This does not imply that sexual relations that don’t risk conception are unrelated to personal responsibility and morality; clearly there is still room, in the most technically sterile relationship, for treachery and loyalty, generosity and abuse.17
At the height of the Sexual Revolution the future of seduction was in the balance.
Marxists are often more certain of capitalism’s strengths than capitalists themselves. In the decade after the publication of Eros and Civilization, with the American economy still booming, and the Sexual Revolution in full flower, Herbert Marcuse began to have doubts about the imminent arrival of the socialist revolution. Capitalism, he complained, had been too successful. Workers with full fridges, cars, and homes were not primed for revolutionary action. In One-Dimensional Man (1964) he struck a pessimistic tone absent from his earlier work, decrying capitalism’s infernal ability to absorb and redirect potential challenges to its hegemony.18 The flourishing of sexual freedoms and the enthusiastic participation of many women in the modern economy were further causes of concern. Under the influence of radical feminist thought, in particular the writings of his graduate student Angela Davis, Marcuse began to develop a theory to explain how capitalism had been able to adapt so readily to women’s liberation and the spread of sexual freedoms. His argument foreshadowed Fukuyama’s made twenty-five years later. “Under the impact of technological progress, social reproduction depends increasingly less on physical strength and prowess,” Marcuse wrote, “either in war or in the material process of production, or in commerce. The result was the enlarged exploitation of women as instruments of labor.” The transition toward a knowledge economy more welcoming of women’s contributions as well as the success of the Western democracies in meeting women’s political demands and contraceptive needs had unleashed a revolution within the capitalist order that did not challenge its basic structure.19 “These liberating tendencies,” he continued,
are made part of the reproduction of the established system. They become exchange values, selling the system, and sold by the system. The exchange society comes to completion with the commercialisation of sex.

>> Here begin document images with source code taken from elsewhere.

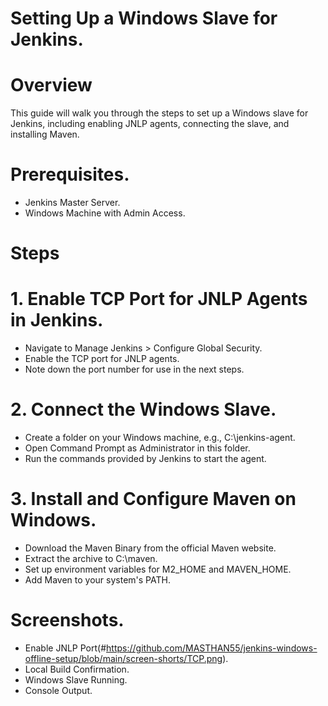 # Setting Up a Windows Slave for Jenkins.
# Overview
This guide will walk you through the steps to set up a Windows slave for Jenkins, including enabling JNLP agents, connecting the slave, and installing Maven.
# Prerequisites.
* Jenkins Master Server.
* Windows Machine with Admin Access.
# Steps
# 1. Enable TCP Port for JNLP Agents in Jenkins.
* Navigate to Manage Jenkins > Configure Global Security.
* Enable the TCP port for JNLP agents.
* Note down the port number for use in the next steps.
# 2. Connect the Windows Slave.
* Create a folder on your Windows machine, e.g., C:\jenkins-agent.
* Open Command Prompt as Administrator in this folder.
* Run the commands provided by Jenkins to start the agent.
# 3. Install and Configure Maven on Windows.
* Download the Maven Binary from the official Maven website.
* Extract the archive to C:\maven.
* Set up environment variables for M2_HOME and MAVEN_HOME.
* Add Maven to your system's PATH.
# Screenshots.
* Enable JNLP Port(#https://github.com/MASTHAN55/jenkins-windows-offline-setup/blob/main/screen-shorts/TCP.png).
* Local Build Confirmation.
* Windows Slave Running.
* Console Output.
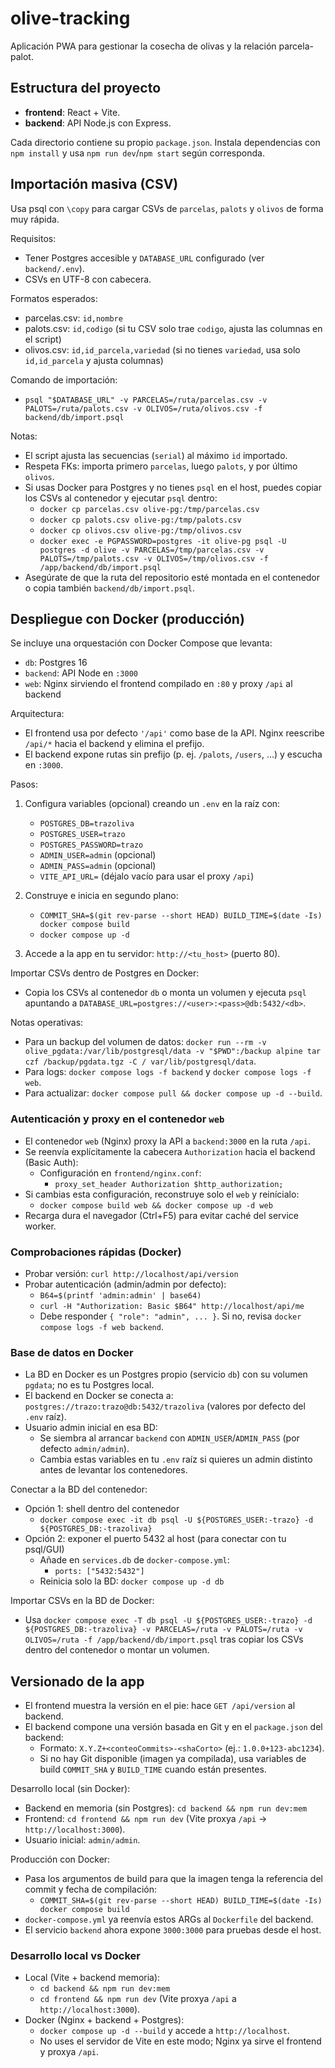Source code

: # olive-tracking

Aplicación PWA para gestionar la cosecha de olivas y la relación parcela-palot.

## Estructura del proyecto
- **frontend**: React + Vite.
- **backend**: API Node.js con Express.

Cada directorio contiene su propio `package.json`. Instala dependencias con `npm install` y usa `npm run dev`/`npm start` según corresponda.

## Importación masiva (CSV)
Usa psql con `\copy` para cargar CSVs de `parcelas`, `palots` y `olivos` de forma muy rápida.

Requisitos:
- Tener Postgres accesible y `DATABASE_URL` configurado (ver `backend/.env`).
- CSVs en UTF-8 con cabecera.

Formatos esperados:
- parcelas.csv: `id,nombre`
- palots.csv: `id,codigo` (si tu CSV solo trae `codigo`, ajusta las columnas en el script)
- olivos.csv: `id,id_parcela,variedad` (si no tienes `variedad`, usa solo `id,id_parcela` y ajusta columnas)

Comando de importación:
- `psql "$DATABASE_URL" -v PARCELAS=/ruta/parcelas.csv -v PALOTS=/ruta/palots.csv -v OLIVOS=/ruta/olivos.csv -f backend/db/import.psql`

Notas:
- El script ajusta las secuencias (`serial`) al máximo `id` importado.
- Respeta FKs: importa primero `parcelas`, luego `palots`, y por último `olivos`.
- Si usas Docker para Postgres y no tienes `psql` en el host, puedes copiar los CSVs al contenedor y ejecutar `psql` dentro:
  - `docker cp parcelas.csv olive-pg:/tmp/parcelas.csv`
  - `docker cp palots.csv olive-pg:/tmp/palots.csv`
  - `docker cp olivos.csv olive-pg:/tmp/olivos.csv`
  - `docker exec -e PGPASSWORD=postgres -it olive-pg psql -U postgres -d olive -v PARCELAS=/tmp/parcelas.csv -v PALOTS=/tmp/palots.csv -v OLIVOS=/tmp/olivos.csv -f /app/backend/db/import.psql`
- Asegúrate de que la ruta del repositorio esté montada en el contenedor o copia también `backend/db/import.psql`.

## Despliegue con Docker (producción)

Se incluye una orquestación con Docker Compose que levanta:
- `db`: Postgres 16
- `backend`: API Node en `:3000`
- `web`: Nginx sirviendo el frontend compilado en `:80` y proxy `/api` al backend

Arquitectura:
- El frontend usa por defecto `'/api'` como base de la API. Nginx reescribe `/api/*` hacia el backend y elimina el prefijo.
- El backend expone rutas sin prefijo (p. ej. `/palots`, `/users`, …) y escucha en `:3000`.

Pasos:
1) Configura variables (opcional) creando un `.env` en la raíz con:
   - `POSTGRES_DB=trazoliva`
   - `POSTGRES_USER=trazo`
   - `POSTGRES_PASSWORD=trazo`
   - `ADMIN_USER=admin` (opcional)
   - `ADMIN_PASS=admin` (opcional)
   - `VITE_API_URL=` (déjalo vacío para usar el proxy `/api`)

2) Construye e inicia en segundo plano:
   - `COMMIT_SHA=$(git rev-parse --short HEAD) BUILD_TIME=$(date -Is) docker compose build`
   - `docker compose up -d`

3) Accede a la app en tu servidor: `http://<tu_host>` (puerto 80).

Importar CSVs dentro de Postgres en Docker:
- Copia los CSVs al contenedor `db` o monta un volumen y ejecuta `psql` apuntando a `DATABASE_URL=postgres://<user>:<pass>@db:5432/<db>`.

Notas operativas:
- Para un backup del volumen de datos: `docker run --rm -v olive_pgdata:/var/lib/postgresql/data -v "$PWD":/backup alpine tar czf /backup/pgdata.tgz -C / var/lib/postgresql/data`.
- Para logs: `docker compose logs -f backend` y `docker compose logs -f web`.
- Para actualizar: `docker compose pull && docker compose up -d --build`.

### Autenticación y proxy en el contenedor `web`

- El contenedor `web` (Nginx) proxy la API a `backend:3000` en la ruta `/api`.
- Se reenvía explícitamente la cabecera `Authorization` hacia el backend (Basic Auth):
  - Configuración en `frontend/nginx.conf`:
    - `proxy_set_header Authorization $http_authorization;`
- Si cambias esta configuración, reconstruye solo el `web` y reinícialo:
  - `docker compose build web && docker compose up -d web`
- Recarga dura el navegador (Ctrl+F5) para evitar caché del service worker.

### Comprobaciones rápidas (Docker)

- Probar versión: `curl http://localhost/api/version`
- Probar autenticación (admin/admin por defecto):
  - `B64=$(printf 'admin:admin' | base64)`
  - `curl -H "Authorization: Basic $B64" http://localhost/api/me`
  - Debe responder `{ "role": "admin", ... }`. Si no, revisa `docker compose logs -f web backend`.

### Base de datos en Docker

- La BD en Docker es un Postgres propio (servicio `db`) con su volumen `pgdata`; no es tu Postgres local.
- El backend en Docker se conecta a: `postgres://trazo:trazo@db:5432/trazoliva` (valores por defecto del `.env` raíz).
- Usuario admin inicial en esa BD:
  - Se siembra al arrancar `backend` con `ADMIN_USER`/`ADMIN_PASS` (por defecto `admin/admin`).
  - Cambia estas variables en tu `.env` raíz si quieres un admin distinto antes de levantar los contenedores.

Conectar a la BD del contenedor:
- Opción 1: shell dentro del contenedor
  - `docker compose exec -it db psql -U ${POSTGRES_USER:-trazo} -d ${POSTGRES_DB:-trazoliva}`
- Opción 2: exponer el puerto 5432 al host (para conectar con tu psql/GUI)
  - Añade en `services.db` de `docker-compose.yml`:
    - `ports: ["5432:5432"]`
  - Reinicia solo la BD: `docker compose up -d db`

Importar CSVs en la BD de Docker:
- Usa `docker compose exec -T db psql -U ${POSTGRES_USER:-trazo} -d ${POSTGRES_DB:-trazoliva} -v PARCELAS=/ruta -v PALOTS=/ruta -v OLIVOS=/ruta -f /app/backend/db/import.psql` tras copiar los CSVs dentro del contenedor o montar un volumen.

## Versionado de la app

- El frontend muestra la versión en el pie: hace `GET /api/version` al backend.
- El backend compone una versión basada en Git y en el `package.json` del backend:
  - Formato: `X.Y.Z+<conteoCommits>-<shaCorto>` (ej.: `1.0.0+123-abc1234`).
  - Si no hay Git disponible (imagen ya compilada), usa variables de build `COMMIT_SHA` y `BUILD_TIME` cuando están presentes.

Desarrollo local (sin Docker):
- Backend en memoria (sin Postgres): `cd backend && npm run dev:mem`
- Frontend: `cd frontend && npm run dev` (Vite proxya `/api` → `http://localhost:3000`).
- Usuario inicial: `admin/admin`.

Producción con Docker:
- Pasa los argumentos de build para que la imagen tenga la referencia del commit y fecha de compilación:
  - `COMMIT_SHA=$(git rev-parse --short HEAD) BUILD_TIME=$(date -Is) docker compose build`
- `docker-compose.yml` ya reenvía estos ARGs al `Dockerfile` del backend.
 - El servicio `backend` ahora expone `3000:3000` para pruebas desde el host.

### Desarrollo local vs Docker

- Local (Vite + backend memoria):
  - `cd backend && npm run dev:mem`
  - `cd frontend && npm run dev` (Vite proxya `/api` a `http://localhost:3000`).
- Docker (Nginx + backend + Postgres):
  - `docker compose up -d --build` y accede a `http://localhost`.
  - No uses el servidor de Vite en este modo; Nginx ya sirve el frontend y proxya `/api`.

The sexual revolution he had prophesied in Eros and Civilization had arrived but it was decidedly capitalist in its characteristics.20 21
While Marcuse fretted about the fate of the Sexual Revolution from his sunny perch at La Jolla, a group of French intellectuals in Paris published a series of books that described with eerie prescience the post–Sexual Revolution world. In 1970 Pierre Klossowski published La Monnaie vivante (Living Currency) a brief, dense work of critical theory in which he described how in advanced industrial economies sexuality, intimacy, and emotion were becoming increasingly commoditized. This ran counter to the predictions of several generations of socialist intellectuals, who having identified “erotic enjoyment” as one of “the most vital human needs … decided to extend the ‘communization’ of all goods to the living objects of voluptuous desire.” In reality, Klossowski observed, sex had been privatized, not collectivized, and so it was better to think of modern sexuality in capitalist terms as something that was marketed, bought, and sold, something that circulated like currency within society. Klossowski’s ideas were developed by Jean-François Lyotard in his 1974 work, Libidinal Economy. Written during a period of disillusionment with Marxism, Libidinal Economy was a paean to capitalism’s immense energies. Far from depending on the repression of sexuality, Lyotard wrote, capitalism was riven with “libidinal intensities” and was more sexually liberating than socialism.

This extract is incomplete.